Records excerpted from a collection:
****

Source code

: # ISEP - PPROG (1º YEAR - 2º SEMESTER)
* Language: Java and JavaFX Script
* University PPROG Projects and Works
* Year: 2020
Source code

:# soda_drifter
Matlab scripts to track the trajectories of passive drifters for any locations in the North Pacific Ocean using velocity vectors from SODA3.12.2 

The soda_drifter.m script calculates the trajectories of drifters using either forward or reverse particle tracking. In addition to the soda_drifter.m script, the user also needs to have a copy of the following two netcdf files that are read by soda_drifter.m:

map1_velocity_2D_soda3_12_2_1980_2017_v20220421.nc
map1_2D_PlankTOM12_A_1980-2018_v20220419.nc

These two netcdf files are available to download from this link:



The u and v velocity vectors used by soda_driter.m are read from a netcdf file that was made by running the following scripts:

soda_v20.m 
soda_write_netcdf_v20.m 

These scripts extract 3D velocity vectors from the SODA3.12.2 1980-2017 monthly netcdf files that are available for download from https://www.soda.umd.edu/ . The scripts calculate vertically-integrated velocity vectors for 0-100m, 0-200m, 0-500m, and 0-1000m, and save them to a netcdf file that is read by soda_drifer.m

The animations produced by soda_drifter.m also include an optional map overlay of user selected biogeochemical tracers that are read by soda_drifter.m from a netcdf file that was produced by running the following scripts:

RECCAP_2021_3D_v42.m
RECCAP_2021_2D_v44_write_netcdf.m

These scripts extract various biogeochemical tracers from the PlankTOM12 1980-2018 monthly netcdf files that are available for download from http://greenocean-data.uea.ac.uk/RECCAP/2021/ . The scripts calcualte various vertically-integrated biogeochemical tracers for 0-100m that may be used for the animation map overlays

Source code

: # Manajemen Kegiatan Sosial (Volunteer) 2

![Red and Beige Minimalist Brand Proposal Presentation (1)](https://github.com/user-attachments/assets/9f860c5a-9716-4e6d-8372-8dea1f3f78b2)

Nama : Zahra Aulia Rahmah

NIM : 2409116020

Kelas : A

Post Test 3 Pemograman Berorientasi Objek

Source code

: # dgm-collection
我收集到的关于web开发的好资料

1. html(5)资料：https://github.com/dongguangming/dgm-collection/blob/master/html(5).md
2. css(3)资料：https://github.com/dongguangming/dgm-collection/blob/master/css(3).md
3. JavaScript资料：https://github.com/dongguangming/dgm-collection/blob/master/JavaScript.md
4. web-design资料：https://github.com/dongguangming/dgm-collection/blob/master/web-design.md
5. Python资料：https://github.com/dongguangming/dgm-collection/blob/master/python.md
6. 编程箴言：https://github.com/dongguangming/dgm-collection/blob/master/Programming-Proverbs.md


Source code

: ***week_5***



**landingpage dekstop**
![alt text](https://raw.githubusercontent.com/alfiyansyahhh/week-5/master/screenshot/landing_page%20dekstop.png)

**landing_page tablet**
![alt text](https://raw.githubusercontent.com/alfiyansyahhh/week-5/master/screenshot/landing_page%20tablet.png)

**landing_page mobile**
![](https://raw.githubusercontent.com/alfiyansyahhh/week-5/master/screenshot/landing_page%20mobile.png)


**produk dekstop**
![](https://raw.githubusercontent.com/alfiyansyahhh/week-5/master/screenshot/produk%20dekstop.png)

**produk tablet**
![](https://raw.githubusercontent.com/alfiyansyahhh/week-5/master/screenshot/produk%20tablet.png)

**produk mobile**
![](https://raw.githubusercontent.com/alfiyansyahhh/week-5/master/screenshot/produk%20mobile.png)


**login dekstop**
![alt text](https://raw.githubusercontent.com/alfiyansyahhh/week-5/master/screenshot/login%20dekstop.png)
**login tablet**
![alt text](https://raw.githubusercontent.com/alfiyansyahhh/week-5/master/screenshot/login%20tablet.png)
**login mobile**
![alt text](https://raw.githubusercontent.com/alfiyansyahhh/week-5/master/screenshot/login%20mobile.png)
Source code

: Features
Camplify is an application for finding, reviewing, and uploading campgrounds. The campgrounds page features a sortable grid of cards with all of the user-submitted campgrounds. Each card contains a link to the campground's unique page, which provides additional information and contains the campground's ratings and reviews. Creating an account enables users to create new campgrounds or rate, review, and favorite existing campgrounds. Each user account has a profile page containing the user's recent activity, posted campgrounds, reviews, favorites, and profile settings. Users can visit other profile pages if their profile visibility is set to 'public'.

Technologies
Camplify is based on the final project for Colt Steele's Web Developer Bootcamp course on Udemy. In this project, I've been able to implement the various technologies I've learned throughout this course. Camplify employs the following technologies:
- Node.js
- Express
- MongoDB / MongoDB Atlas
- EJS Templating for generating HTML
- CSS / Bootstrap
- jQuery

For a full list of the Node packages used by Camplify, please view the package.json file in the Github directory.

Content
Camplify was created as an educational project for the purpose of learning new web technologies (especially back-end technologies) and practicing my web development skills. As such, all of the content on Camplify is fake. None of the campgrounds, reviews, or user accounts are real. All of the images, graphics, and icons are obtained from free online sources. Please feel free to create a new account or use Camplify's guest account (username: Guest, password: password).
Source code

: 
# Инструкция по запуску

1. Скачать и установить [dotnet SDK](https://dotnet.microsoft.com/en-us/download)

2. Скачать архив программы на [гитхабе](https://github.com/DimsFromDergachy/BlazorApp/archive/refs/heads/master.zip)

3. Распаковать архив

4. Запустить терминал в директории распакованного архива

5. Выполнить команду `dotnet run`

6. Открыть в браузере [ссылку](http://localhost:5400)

****

> WORK INSTRUCTIONS:
Your task is to repeat each of the records above exactly.

> SOLVED EXERCISE:
Source code

: # ISEP - PPROG (1º YEAR - 2º SEMESTER)
* Language: Java and JavaFX Script
* University PPROG Projects and Works
* Year: 2020
Source code

:# soda_drifter
Matlab scripts to track the trajectories of passive drifters for any locations in the North Pacific Ocean using velocity vectors from SODA3.12.2 

The soda_drifter.m script calculates the trajectories of drifters using either forward or reverse particle tracking. In addition to the soda_drifter.m script, the user also needs to have a copy of the following two netcdf files that are read by soda_drifter.m:

map1_velocity_2D_soda3_12_2_1980_2017_v20220421.nc
map1_2D_PlankTOM12_A_1980-2018_v20220419.nc

These two netcdf files are available to download from this link:



The u and v velocity vectors used by soda_driter.m are read from a netcdf file that was made by running the following scripts:

soda_v20.m 
soda_write_netcdf_v20.m 

These scripts extract 3D velocity vectors from the SODA3.12.2 1980-2017 monthly netcdf files that are available for download from https://www.soda.umd.edu/ . The scripts calculate vertically-integrated velocity vectors for 0-100m, 0-200m, 0-500m, and 0-1000m, and save them to a netcdf file that is read by soda_drifer.m

The animations produced by soda_drifter.m also include an optional map overlay of user selected biogeochemical tracers that are read by soda_drifter.m from a netcdf file that was produced by running the following scripts:

RECCAP_2021_3D_v42.m
RECCAP_2021_2D_v44_write_netcdf.m

These scripts extract various biogeochemical tracers from the PlankTOM12 1980-2018 monthly netcdf files that are available for download from http://greenocean-data.uea.ac.uk/RECCAP/2021/ . The scripts calcualte various vertically-integrated biogeochemical tracers for 0-100m that may be used for the animation map overlays

Source code

: # Manajemen Kegiatan Sosial (Volunteer) 2

![Red and Beige Minimalist Brand Proposal Presentation (1)](https://github.com/user-attachments/assets/9f860c5a-9716-4e6d-8372-8dea1f3f78b2)

Nama : Zahra Aulia Rahmah

NIM : 2409116020

Kelas : A

Post Test 3 Pemograman Berorientasi Objek

Source code

: # dgm-collection
我收集到的关于web开发的好资料

1. html(5)资料：https://github.com/dongguangming/dgm-collection/blob/master/html(5).md
2. css(3)资料：https://github.com/dongguangming/dgm-collection/blob/master/css(3).md
3. JavaScript资料：https://github.com/dongguangming/dgm-collection/blob/master/JavaScript.md
4. web-design资料：https://github.com/dongguangming/dgm-collection/blob/master/web-design.md
5. Python资料：https://github.com/dongguangming/dgm-collection/blob/master/python.md
6. 编程箴言：https://github.com/dongguangming/dgm-collection/blob/master/Programming-Proverbs.md


Source code

: ***week_5***



**landingpage dekstop**
![alt text](https://raw.githubusercontent.com/alfiyansyahhh/week-5/master/screenshot/landing_page%20dekstop.png)

**landing_page tablet**
![alt text](https://raw.githubusercontent.com/alfiyansyahhh/week-5/master/screenshot/landing_page%20tablet.png)

**landing_page mobile**
![](https://raw.githubusercontent.com/alfiyansyahhh/week-5/master/screenshot/landing_page%20mobile.png)


**produk dekstop**
![](https://raw.githubusercontent.com/alfiyansyahhh/week-5/master/screenshot/produk%20dekstop.png)

**produk tablet**
![](https://raw.githubusercontent.com/alfiyansyahhh/week-5/master/screenshot/produk%20tablet.png)

**produk mobile**
![](https://raw.githubusercontent.com/alfiyansyahhh/week-5/master/screenshot/produk%20mobile.png)


**login dekstop**
![alt text](https://raw.githubusercontent.com/alfiyansyahhh/week-5/master/screenshot/login%20dekstop.png)
**login tablet**
![alt text](https://raw.githubusercontent.com/alfiyansyahhh/week-5/master/screenshot/login%20tablet.png)
**login mobile**
![alt text](https://raw.githubusercontent.com/alfiyansyahhh/week-5/master/screenshot/login%20mobile.png)
Source code

: Features
Camplify is an application for finding, reviewing, and uploading campgrounds. The campgrounds page features a sortable grid of cards with all of the user-submitted campgrounds. Each card contains a link to the campground's unique page, which provides additional information and contains the campground's ratings and reviews. Creating an account enables users to create new campgrounds or rate, review, and favorite existing campgrounds. Each user account has a profile page containing the user's recent activity, posted campgrounds, reviews, favorites, and profile settings. Users can visit other profile pages if their profile visibility is set to 'public'.

Technologies
Camplify is based on the final project for Colt Steele's Web Developer Bootcamp course on Udemy. In this project, I've been able to implement the various technologies I've learned throughout this course. Camplify employs the following technologies:
- Node.js
- Express
- MongoDB / MongoDB Atlas
- EJS Templating for generating HTML
- CSS / Bootstrap
- jQuery

For a full list of the Node packages used by Camplify, please view the package.json file in the Github directory.

Content
Camplify was created as an educational project for the purpose of learning new web technologies (especially back-end technologies) and practicing my web development skills. As such, all of the content on Camplify is fake. None of the campgrounds, reviews, or user accounts are real. All of the images, graphics, and icons are obtained from free online sources. Please feel free to create a new account or use Camplify's guest account (username: Guest, password: password).
Source code

: 
# Инструкция по запуску

1. Скачать и установить [dotnet SDK](https://dotnet.microsoft.com/en-us/download)

2. Скачать архив программы на [гитхабе](https://github.com/DimsFromDergachy/BlazorApp/archive/refs/heads/master.zip)

3. Распаковать архив

4. Запустить терминал в директории распакованного архива

5. Выполнить команду `dotnet run`

6. Открыть в браузере [ссылку](http://localhost:5400)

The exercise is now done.